◆ **WHAT TO DO**
Please repeat the lines below exactly. Begin with the line containing "3) | Topic |" and go on through the line containing "extension: Tumor |".

(Rendered images with source text)
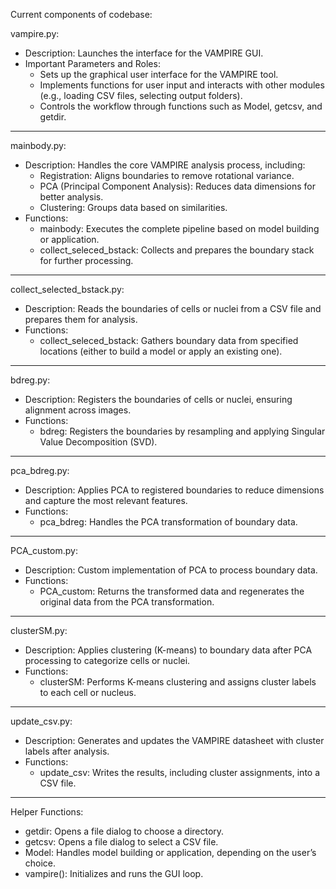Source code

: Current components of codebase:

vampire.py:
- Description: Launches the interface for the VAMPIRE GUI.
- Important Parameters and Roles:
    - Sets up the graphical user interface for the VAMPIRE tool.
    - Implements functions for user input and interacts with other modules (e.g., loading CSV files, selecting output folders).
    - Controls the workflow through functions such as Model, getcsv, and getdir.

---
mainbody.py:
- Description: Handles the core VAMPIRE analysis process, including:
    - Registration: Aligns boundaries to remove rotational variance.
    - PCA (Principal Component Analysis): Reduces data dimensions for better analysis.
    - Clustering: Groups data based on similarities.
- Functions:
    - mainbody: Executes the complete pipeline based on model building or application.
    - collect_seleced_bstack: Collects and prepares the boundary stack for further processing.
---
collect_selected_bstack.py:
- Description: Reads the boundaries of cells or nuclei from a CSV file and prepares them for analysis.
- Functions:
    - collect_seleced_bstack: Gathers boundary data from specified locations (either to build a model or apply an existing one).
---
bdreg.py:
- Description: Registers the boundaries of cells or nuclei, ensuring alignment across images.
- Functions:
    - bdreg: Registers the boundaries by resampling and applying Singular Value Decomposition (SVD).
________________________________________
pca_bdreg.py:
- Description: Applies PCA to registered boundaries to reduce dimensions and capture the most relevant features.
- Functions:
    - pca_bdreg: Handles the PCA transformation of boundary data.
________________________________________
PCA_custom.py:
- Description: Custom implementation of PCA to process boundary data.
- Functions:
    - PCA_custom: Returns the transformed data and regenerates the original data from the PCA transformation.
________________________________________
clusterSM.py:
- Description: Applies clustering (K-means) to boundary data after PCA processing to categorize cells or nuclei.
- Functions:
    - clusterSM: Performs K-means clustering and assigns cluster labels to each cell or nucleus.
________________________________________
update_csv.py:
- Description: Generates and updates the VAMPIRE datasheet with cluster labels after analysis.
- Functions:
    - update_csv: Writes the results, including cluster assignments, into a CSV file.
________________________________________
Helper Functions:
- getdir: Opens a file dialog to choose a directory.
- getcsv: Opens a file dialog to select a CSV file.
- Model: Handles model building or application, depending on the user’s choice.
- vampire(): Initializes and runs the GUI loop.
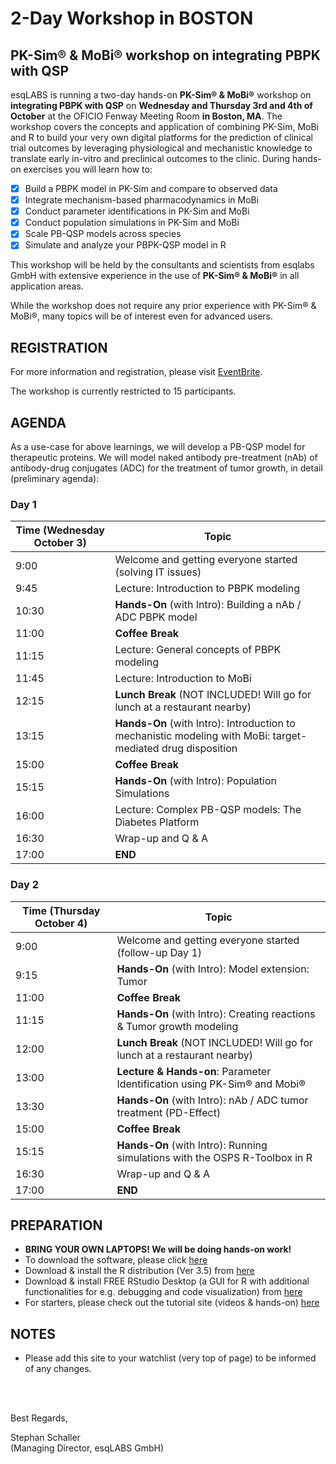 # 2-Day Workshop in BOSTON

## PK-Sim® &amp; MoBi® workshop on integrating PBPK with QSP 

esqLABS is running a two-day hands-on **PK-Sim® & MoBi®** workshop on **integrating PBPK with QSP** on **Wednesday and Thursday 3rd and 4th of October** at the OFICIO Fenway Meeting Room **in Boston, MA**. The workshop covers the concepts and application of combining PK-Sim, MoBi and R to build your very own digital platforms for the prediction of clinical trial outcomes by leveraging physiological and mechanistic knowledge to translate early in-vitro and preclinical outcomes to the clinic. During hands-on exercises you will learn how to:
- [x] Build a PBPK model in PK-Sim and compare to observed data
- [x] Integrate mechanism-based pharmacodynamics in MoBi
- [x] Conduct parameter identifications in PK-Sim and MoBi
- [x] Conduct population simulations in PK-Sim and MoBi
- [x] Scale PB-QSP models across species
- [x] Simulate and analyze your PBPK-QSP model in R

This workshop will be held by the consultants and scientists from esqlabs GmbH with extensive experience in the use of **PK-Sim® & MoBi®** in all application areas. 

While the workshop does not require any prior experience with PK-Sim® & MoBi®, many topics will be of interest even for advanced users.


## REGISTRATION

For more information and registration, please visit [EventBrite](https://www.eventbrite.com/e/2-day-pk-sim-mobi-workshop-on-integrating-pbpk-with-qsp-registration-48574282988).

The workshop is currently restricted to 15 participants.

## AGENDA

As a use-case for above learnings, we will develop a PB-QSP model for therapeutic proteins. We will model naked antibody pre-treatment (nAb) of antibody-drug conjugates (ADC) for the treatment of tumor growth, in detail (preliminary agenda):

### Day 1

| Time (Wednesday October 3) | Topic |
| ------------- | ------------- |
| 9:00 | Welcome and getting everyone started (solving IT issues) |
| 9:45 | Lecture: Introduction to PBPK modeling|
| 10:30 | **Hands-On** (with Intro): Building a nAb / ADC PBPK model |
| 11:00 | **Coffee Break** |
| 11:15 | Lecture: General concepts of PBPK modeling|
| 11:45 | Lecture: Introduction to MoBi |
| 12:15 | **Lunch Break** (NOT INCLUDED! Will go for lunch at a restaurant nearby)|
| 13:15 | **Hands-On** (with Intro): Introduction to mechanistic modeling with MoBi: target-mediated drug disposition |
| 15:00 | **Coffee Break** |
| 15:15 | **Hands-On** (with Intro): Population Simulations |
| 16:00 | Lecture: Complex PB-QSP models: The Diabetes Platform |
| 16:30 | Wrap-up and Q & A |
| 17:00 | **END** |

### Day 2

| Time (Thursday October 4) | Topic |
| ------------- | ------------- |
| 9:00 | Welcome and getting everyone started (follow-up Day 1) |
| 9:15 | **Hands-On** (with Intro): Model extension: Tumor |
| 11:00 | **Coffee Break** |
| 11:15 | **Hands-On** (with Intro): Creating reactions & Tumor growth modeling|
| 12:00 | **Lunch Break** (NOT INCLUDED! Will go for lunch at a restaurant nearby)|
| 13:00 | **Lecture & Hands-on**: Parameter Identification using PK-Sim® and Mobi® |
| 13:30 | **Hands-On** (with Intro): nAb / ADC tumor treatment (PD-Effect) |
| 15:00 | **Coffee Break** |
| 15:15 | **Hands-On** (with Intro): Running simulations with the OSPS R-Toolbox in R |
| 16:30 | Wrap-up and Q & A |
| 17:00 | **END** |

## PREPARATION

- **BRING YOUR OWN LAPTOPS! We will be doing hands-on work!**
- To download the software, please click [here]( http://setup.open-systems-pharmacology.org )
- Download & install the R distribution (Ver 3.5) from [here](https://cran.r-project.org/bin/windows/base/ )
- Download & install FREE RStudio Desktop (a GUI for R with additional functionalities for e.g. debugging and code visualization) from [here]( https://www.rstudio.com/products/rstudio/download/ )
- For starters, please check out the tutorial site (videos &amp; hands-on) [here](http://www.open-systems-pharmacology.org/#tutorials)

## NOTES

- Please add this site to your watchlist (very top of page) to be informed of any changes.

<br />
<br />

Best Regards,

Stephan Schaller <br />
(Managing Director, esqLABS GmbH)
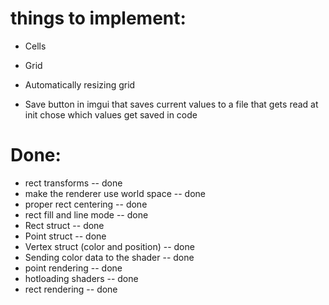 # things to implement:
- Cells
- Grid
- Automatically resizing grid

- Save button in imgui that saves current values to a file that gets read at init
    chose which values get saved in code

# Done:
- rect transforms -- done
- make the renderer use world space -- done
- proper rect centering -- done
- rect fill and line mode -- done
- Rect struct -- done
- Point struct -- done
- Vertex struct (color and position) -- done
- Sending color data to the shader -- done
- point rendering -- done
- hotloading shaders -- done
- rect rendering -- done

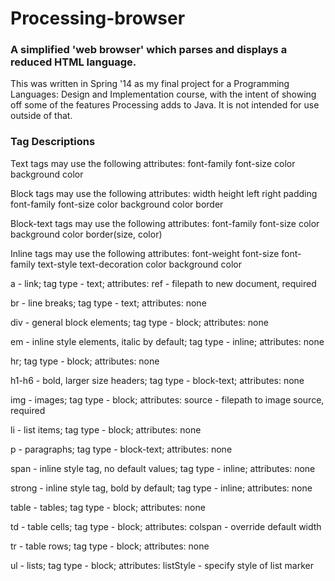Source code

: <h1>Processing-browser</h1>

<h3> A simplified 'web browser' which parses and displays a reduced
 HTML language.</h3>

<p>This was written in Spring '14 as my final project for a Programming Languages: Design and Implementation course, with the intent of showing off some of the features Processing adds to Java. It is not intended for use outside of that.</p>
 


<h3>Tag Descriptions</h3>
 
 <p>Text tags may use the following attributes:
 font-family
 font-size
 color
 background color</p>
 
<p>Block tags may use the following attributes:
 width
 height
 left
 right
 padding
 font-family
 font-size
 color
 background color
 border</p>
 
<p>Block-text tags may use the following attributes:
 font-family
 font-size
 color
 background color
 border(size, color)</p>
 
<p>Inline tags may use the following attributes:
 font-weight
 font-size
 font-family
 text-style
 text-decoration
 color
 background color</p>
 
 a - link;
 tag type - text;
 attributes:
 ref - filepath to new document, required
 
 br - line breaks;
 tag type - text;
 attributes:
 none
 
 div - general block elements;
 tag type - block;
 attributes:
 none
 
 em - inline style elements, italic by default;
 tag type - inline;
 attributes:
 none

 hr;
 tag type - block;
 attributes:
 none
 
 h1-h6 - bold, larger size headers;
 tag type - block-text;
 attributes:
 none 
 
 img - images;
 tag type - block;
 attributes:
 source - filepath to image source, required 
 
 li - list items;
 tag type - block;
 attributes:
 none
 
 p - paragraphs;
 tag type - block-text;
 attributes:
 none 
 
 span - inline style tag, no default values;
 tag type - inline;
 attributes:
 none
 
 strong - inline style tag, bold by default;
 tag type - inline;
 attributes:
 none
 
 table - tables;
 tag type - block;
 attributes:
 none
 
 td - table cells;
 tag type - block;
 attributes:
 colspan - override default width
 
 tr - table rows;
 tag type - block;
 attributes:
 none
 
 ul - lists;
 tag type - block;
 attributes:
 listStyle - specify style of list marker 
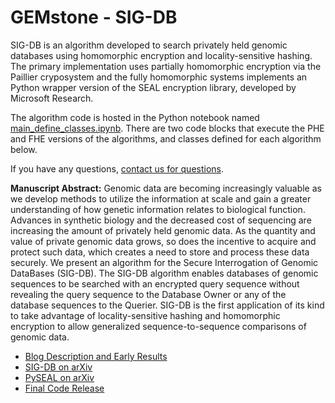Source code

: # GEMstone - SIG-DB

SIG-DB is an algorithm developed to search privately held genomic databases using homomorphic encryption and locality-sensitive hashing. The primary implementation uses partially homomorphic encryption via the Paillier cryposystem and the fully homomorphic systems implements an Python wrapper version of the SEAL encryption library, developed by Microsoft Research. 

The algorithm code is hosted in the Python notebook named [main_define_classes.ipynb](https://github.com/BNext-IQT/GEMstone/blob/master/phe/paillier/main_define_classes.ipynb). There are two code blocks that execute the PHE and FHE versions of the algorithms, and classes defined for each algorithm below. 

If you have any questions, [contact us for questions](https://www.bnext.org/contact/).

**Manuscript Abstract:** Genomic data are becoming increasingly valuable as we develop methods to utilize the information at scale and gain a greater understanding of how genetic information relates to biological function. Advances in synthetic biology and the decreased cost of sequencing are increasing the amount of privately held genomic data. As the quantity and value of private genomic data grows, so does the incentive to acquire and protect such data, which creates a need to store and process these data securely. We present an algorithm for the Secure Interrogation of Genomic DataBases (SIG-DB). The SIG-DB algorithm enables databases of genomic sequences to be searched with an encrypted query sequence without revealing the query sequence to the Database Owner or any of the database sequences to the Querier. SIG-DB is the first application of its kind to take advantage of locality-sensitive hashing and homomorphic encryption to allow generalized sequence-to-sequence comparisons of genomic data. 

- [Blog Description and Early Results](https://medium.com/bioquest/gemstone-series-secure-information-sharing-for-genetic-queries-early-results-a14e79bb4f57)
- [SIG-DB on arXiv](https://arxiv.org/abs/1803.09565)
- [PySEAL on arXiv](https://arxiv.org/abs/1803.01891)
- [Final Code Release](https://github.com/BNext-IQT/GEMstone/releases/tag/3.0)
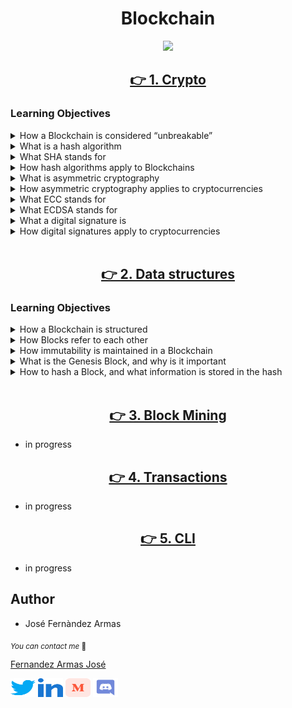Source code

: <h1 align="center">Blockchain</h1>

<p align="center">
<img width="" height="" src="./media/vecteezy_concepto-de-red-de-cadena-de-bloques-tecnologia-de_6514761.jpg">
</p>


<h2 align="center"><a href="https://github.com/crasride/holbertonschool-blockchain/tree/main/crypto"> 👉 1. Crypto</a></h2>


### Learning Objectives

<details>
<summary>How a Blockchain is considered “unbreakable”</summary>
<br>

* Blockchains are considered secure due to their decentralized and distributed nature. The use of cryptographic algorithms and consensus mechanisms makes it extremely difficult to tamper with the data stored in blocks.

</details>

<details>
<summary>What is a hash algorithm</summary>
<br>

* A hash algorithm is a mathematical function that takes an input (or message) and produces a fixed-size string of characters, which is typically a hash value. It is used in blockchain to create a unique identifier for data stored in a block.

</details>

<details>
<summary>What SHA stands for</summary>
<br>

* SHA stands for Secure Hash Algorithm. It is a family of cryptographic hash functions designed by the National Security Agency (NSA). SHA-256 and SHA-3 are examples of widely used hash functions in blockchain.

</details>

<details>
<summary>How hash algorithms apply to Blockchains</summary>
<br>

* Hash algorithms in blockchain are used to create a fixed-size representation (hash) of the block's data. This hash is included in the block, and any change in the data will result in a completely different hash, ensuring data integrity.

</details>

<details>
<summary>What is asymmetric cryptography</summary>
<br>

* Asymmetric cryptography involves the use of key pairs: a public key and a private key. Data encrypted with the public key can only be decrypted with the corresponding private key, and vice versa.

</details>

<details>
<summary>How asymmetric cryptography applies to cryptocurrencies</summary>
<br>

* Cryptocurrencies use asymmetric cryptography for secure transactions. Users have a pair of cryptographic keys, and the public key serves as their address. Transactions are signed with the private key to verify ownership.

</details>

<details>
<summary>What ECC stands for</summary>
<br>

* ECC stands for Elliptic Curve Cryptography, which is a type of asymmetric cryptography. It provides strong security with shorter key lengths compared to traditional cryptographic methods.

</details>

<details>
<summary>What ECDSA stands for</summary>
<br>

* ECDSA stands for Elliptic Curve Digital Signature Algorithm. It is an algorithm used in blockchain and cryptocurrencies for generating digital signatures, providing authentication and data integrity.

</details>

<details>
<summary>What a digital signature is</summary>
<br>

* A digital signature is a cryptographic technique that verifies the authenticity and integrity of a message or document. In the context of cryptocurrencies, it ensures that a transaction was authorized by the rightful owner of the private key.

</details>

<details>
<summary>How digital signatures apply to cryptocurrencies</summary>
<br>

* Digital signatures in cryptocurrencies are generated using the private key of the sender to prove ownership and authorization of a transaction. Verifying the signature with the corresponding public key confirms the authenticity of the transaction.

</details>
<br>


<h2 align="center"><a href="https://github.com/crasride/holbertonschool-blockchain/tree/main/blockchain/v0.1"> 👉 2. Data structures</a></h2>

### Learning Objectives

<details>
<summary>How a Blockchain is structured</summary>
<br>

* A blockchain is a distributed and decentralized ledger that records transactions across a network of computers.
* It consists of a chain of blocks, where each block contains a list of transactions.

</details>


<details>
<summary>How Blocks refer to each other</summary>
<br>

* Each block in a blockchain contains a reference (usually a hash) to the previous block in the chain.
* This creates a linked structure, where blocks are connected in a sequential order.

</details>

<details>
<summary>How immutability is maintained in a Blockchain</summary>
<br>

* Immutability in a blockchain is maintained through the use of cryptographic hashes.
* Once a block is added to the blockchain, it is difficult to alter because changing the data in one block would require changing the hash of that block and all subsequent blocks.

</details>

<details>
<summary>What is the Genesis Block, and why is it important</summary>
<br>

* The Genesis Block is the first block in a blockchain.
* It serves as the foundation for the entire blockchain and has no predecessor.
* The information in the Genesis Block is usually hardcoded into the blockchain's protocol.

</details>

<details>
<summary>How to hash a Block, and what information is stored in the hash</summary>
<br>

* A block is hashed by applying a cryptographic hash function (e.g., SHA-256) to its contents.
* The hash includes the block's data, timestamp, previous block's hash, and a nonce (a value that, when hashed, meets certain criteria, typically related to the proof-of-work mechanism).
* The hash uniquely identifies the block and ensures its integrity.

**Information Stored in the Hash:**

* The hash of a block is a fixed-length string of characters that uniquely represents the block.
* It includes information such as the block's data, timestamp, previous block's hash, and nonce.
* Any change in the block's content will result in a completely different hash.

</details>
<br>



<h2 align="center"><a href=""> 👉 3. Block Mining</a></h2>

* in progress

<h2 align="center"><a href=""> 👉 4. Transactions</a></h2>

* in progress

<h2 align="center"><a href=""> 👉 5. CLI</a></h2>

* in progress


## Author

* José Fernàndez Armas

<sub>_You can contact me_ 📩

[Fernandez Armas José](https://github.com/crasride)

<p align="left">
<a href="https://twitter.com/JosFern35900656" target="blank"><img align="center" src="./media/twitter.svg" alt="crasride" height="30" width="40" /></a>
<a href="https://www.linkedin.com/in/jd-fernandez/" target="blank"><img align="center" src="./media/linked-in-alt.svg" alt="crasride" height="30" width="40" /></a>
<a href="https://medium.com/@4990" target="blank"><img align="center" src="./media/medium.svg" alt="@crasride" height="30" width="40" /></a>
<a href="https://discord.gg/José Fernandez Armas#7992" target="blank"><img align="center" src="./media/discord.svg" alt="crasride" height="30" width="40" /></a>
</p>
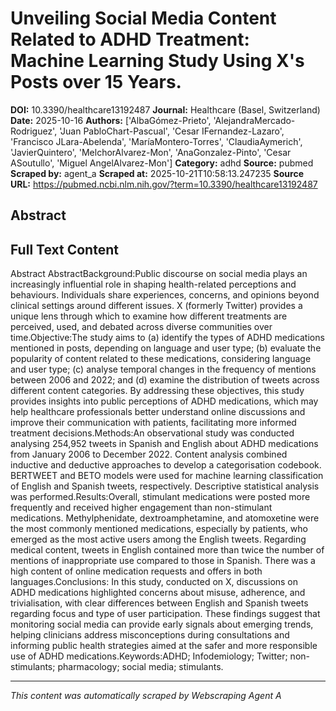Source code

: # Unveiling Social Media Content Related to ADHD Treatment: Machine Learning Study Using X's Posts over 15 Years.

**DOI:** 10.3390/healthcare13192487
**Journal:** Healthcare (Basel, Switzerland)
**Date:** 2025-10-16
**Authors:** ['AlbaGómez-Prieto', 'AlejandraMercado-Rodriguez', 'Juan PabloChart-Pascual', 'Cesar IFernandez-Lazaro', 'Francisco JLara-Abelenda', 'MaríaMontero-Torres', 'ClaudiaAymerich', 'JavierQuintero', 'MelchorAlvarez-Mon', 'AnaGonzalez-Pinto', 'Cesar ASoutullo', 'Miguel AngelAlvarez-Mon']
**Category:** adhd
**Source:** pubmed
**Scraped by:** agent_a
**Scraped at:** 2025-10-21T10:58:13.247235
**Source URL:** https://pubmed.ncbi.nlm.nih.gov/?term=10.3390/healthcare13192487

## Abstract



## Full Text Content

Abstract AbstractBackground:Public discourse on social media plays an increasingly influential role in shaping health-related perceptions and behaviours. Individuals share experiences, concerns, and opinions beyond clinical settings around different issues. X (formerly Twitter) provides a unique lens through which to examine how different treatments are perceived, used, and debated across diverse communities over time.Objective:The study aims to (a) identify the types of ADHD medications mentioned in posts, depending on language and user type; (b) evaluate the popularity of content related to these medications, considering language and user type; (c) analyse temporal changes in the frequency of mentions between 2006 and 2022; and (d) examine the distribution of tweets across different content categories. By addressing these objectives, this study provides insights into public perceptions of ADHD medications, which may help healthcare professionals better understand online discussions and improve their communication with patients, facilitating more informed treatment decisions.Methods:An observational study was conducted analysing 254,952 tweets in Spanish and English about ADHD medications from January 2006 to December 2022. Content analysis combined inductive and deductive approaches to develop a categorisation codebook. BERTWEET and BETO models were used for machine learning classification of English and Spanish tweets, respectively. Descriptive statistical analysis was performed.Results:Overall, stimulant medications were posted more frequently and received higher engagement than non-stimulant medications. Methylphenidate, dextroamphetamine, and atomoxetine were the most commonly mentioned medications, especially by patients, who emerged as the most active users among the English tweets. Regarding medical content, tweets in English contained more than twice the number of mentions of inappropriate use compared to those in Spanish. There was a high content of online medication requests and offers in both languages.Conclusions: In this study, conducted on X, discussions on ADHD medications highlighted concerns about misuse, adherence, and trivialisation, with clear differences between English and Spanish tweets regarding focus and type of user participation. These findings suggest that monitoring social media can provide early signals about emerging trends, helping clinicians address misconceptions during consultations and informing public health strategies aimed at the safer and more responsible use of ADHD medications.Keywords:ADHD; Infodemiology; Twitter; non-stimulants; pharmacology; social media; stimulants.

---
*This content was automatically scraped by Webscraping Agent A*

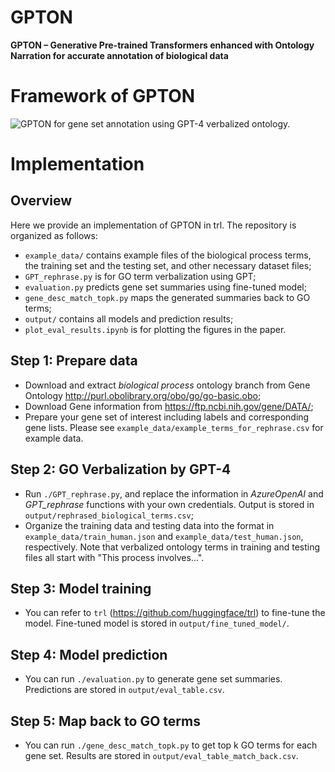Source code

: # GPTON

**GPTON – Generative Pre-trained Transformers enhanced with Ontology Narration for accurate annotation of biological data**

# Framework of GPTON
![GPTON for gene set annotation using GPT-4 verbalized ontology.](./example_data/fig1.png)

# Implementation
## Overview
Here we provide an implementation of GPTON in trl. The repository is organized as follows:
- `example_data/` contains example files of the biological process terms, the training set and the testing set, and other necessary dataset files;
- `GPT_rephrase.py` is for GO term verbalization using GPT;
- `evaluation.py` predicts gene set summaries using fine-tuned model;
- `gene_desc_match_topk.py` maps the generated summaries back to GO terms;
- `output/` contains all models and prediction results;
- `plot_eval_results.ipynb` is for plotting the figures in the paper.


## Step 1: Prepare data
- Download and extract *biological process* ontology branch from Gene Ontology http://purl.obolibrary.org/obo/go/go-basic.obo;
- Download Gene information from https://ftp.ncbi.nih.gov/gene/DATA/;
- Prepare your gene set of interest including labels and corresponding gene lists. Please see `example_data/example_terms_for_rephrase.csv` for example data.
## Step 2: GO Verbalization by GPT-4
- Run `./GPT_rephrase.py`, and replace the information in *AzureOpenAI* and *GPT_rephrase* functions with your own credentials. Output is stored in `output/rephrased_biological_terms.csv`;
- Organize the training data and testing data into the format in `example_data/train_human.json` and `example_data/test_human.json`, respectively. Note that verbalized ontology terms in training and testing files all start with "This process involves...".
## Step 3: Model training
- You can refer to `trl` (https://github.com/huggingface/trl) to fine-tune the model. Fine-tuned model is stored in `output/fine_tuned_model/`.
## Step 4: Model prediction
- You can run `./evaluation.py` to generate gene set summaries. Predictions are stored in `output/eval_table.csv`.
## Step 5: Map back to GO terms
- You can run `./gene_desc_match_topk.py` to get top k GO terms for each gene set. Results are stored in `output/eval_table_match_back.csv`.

◆ **RESPONSE**
| Time (Wednesday October 3) | Topic |
| ------------- | ------------- |
| 9:00 | Welcome and getting everyone started (solving IT issues) |
| 9:45 | Lecture: Introduction to PBPK modeling|
| 10:30 | **Hands-On** (with Intro): Building a nAb / ADC PBPK model |
| 11:00 | **Coffee Break** |
| 11:15 | Lecture: General concepts of PBPK modeling|
| 11:45 | Lecture: Introduction to MoBi |
| 12:15 | **Lunch Break** (NOT INCLUDED! Will go for lunch at a restaurant nearby)|
| 13:15 | **Hands-On** (with Intro): Introduction to mechanistic modeling with MoBi: target-mediated drug disposition |
| 15:00 | **Coffee Break** |
| 15:15 | **Hands-On** (with Intro): Population Simulations |
| 16:00 | Lecture: Complex PB-QSP models: The Diabetes Platform |
| 16:30 | Wrap-up and Q & A |
| 17:00 | **END** |

### Day 2

| Time (Thursday October 4) | Topic |
| ------------- | ------------- |
| 9:00 | Welcome and getting everyone started (follow-up Day 1) |
| 9:15 | **Hands-On** (with Intro): Model extension: Tumor |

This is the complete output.